Le Diapason. Revue musicale de Bruxelles
Le Diapason. Revue musicale de Bruxelles was published weekly by Schott in Brussels from 21 February 1850 until 19 February 1852. It consists of three volumes containing one hundred and three issues totalling 401 pages. Outside Belgium, the journal had offices in London and Mainz where subscriptions were could be purchased. In spite of its short existence Le Diapason deserves our attention, not only because it was the first Belgian journal entirely dedicated to music, but also because it was highly praised for its critical content and reviews of contemporary works. Having correspondents in the provinces and abroad, the journal reviewed noteworthy musical events in Belgium, France, Germany, Austria, England, the United States and Russia.
Musical life in Brussels was extremely active during this period. The city was the home of three opera companies, the Théâtre Royal de la Monnaie and two Italian theatres. Each is studied in detail in the journal. Brussels also housed the country’s most eminent institutions: the Royal Music Conservatory and the Association of Musican Artists; their concerts as well receive regular attention.
In the main, musical activities in other Belgian cities—the conservatories, casinos and royal theaters—are commented on in detail, whether it is the Cercle artistique de Liège, the Théâtre royal de Gand or the Ostende Casino. Besides the major cities, the bands and choral associations in small cities and villages partake in musical life and receive attention in the journal. Among news from abroad, Paris have a special importance: the Opéra, Opéra-Comique and the Théâtre-Italien, as well as the various concert societies are reviewed in detail; as is London’s rich lyrical and musical season. Belgian national pride is expressed in reviews of works by Belgian composers and the performances of Belgian soloists abroad. Thus the performances of Grisar’s Les Porcherons at the Paris Opéra-Comique are treated, as well as concerts by pianist Achille Desvignes in The Netherlands and those of Vieuxtemps at the Théâtre des Arts in Rouen.

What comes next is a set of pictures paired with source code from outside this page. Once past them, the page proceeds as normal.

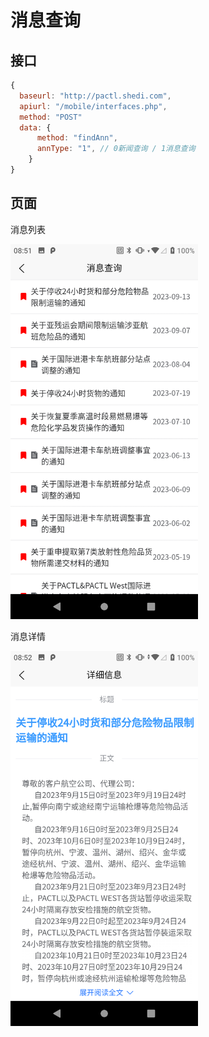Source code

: # 消息查询

## 接口

```javascript
{
  baseurl: "http://pactl.shedi.com",
  apiurl: "/mobile/interfaces.php",
  method: "POST"
  data: {
      method: "findAnn",
      annType: "1", // 0新闻查询 / 1消息查询
    }
}
```

## 页面

消息列表

<img src="/public/query/message.png" width="300"/>

消息详情

<img src="/public/query/message-detail.png" width="300"/>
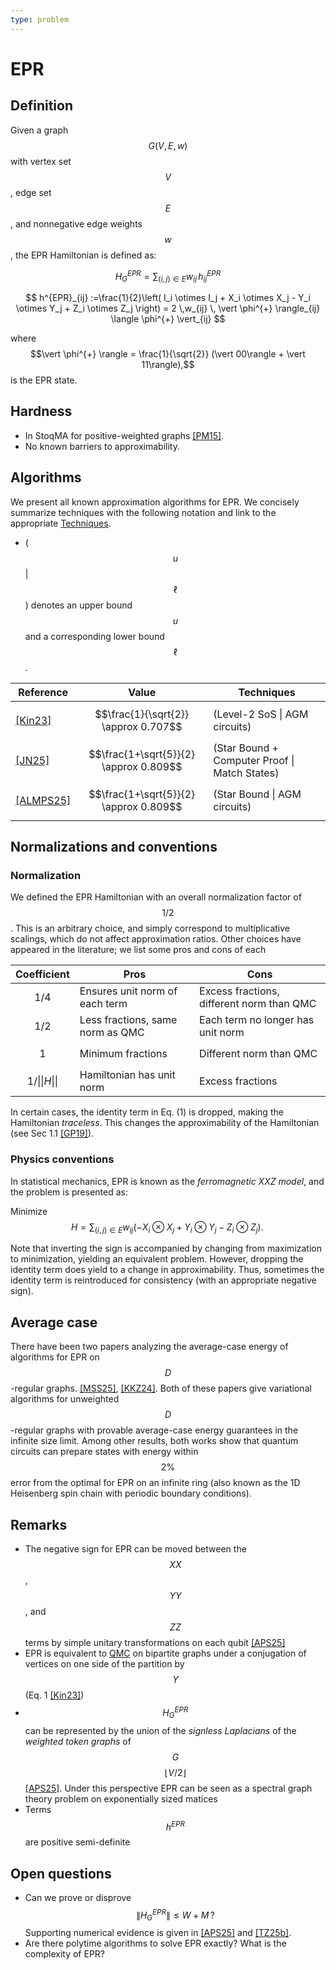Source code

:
 ```yaml
---
type: problem
---
```


# EPR

## Definition

Given a graph $$G(V,E,w)$$ with vertex set $$V$$, edge set $$E$$, and nonnegative edge weights $$w$$, the EPR Hamiltonian is defined as:

$$
H^{EPR}_G =  \sum_{(i,j) \in E} w_{ij}\, h^{EPR}_{ij}
$$

$$
h^{EPR}_{ij} :=\frac{1}{2}\left( I_i \otimes I_j + X_i \otimes X_j - Y_i \otimes Y_j + Z_i \otimes Z_j \right) 
=   2 \,w_{ij} \, \vert \phi^{+} \rangle_{ij}  \langle \phi^{+} \vert_{ij}
$$

where $$\vert \phi^{+} \rangle = \frac{1}{\sqrt{2}} (\vert 00\rangle + \vert 11\rangle),$$ is the EPR state. 


## Hardness
* In StoqMA for positive-weighted graphs [[PM15]]({{site.baseurl}}/bib#PM15).
* No known barriers to approximability.

## Algorithms 

We present all known approximation algorithms for EPR. We concisely summarize techniques with the following notation and link to the appropriate [Techniques]({{site.baseurl}}/techniques).

* ( $$u$$ \| $$\ell$$ ) denotes an upper bound $$u$$ and a corresponding lower bound $$\ell$$. 

| Reference   | Value      | Techniques                                     |
|-------------|------------|-------------------------------------------|
| [[Kin23]]({{site.baseurl}}/bib#Kin23)    | $$\frac{1}{\sqrt{2}} \approx 0.707$$      | (Level-2 SoS \| AGM circuits)     |
| [[JN25]]({{site.baseurl}}/bib#JN25)    | $$\frac{1+\sqrt{5}}{2} \approx 0.809$$      | (Star Bound + Computer Proof \| Match States)     |
| [[ALMPS25]]({{site.baseurl}}/bib#ALMPS25)    | $$\frac{1+\sqrt{5}}{2} \approx 0.809$$       | (Star Bound \| AGM circuits)   |


## Normalizations and conventions

### Normalization 
We defined the EPR Hamiltonian with an overall normalization factor of $$1/2$$. This is an arbitrary choice, and simply correspond to multiplicative scalings, which do not affect approximation ratios. Other choices have appeared in the literature; we list some pros and cons of each

| Coefficient   | Pros      | Cons                                     |
|-------------|------------|---------------------------|
| $$1/4$$ | Ensures unit norm of each term | Excess fractions, different norm than QMC |
| $$1/2$$ | Less fractions, same norm as QMC | Each term no longer has unit norm |
| $$1$$ | Minimum fractions | Different norm than QMC |
| $$1/\|\|H\|\|$$ | Hamiltonian has unit norm | Excess fractions|

In certain cases, the identity term in Eq. (1) is dropped, making the Hamiltonian *traceless*. This changes the approximability of the Hamiltonian (see Sec 1.1 [[GP19]]({{site.baseurl}}/bib#GP19)). 

### Physics conventions
In statistical mechanics, EPR is known as the *ferromagnetic XXZ model*, and the problem is presented as:

Minimize
$$
H = \sum_{(i,j) \in E} w_{ij} \left( - X_i \otimes X_j + Y_i \otimes Y_j - Z_i \otimes Z_j \right). \, 
$$

Note that inverting the sign is accompanied by changing from maximization to minimization, yielding an equivalent problem. However, dropping the identity term does yield to a change in approximability. Thus, sometimes the identity term is reintroduced for consistency (with an appropriate negative sign). 

## Average case

There have been two papers analyzing the average-case energy of algorithms for EPR on $$D$$-regular graphs. [[MSS25]]({{site.baseurl}}/bib#MSS24), [[KKZ24]]({{site.baseurl}}/bib#KKZ24). Both of these papers give variational algorithms for unweighted $$D$$-regular graphs with provable average-case energy guarantees in the infinite size limit. Among other results, both works show that quantum circuits can prepare states with energy within $$2\%$$ error from the optimal for EPR on an infinite ring (also known as the 1D Heisenberg spin chain with periodic boundary conditions).


## Remarks

* The negative sign for EPR can be moved between the $$XX$$, $$YY$$, and $$ZZ$$ terms by simple unitary transformations on each qubit [[APS25]]({{site.baseurl}}/bib#APS25)
* EPR is equivalent to [QMC](({{site.baseurl}}/problems/QMC)) on bipartite graphs under a conjugation of vertices on one side of the partition by $$Y$$ (Eq. 1 [[Kin23]]({{site.baseurl}}/bib#Kin23))
* $$H^{EPR}_G$$ can be represented by the union of the *signless Laplacians* of the *weighted token graphs* of $$G$$ $$\lfloor V/2\rfloor$$ [[APS25]]({{site.baseurl}}/bib#APS25). Under this perspective EPR can be seen as a spectral graph theory problem on exponentially sized matices 
* Terms $$h^{EPR}$$ are positive semi-definite


## Open questions
* Can we prove or disprove
$$\|H^{EPR}_G\| \le W + M \,?$$ Supporting numerical evidence is given in  [[APS25]]({{site.baseurl}}/bib#APS25) and [[TZ25b]]({{site.baseurl}}/bib#TZ25b). 
* Are there polytime algorithms to solve EPR exactly? What is the complexity of EPR?


<div style="padding-bottom: 300px"></div>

Apart from reviews Le Diapason contains theoretical and historical articles of interest. Special attention is given to church music, and a number of articles deal with Belgian organ making, Gregorian chant and neumatic notation.Few articles are signed, however François-Joseph Fétis, the distinguished Belgian musicologist, and head of the Brussels Royal Music Conservatory Concerts signed two articles in the journal.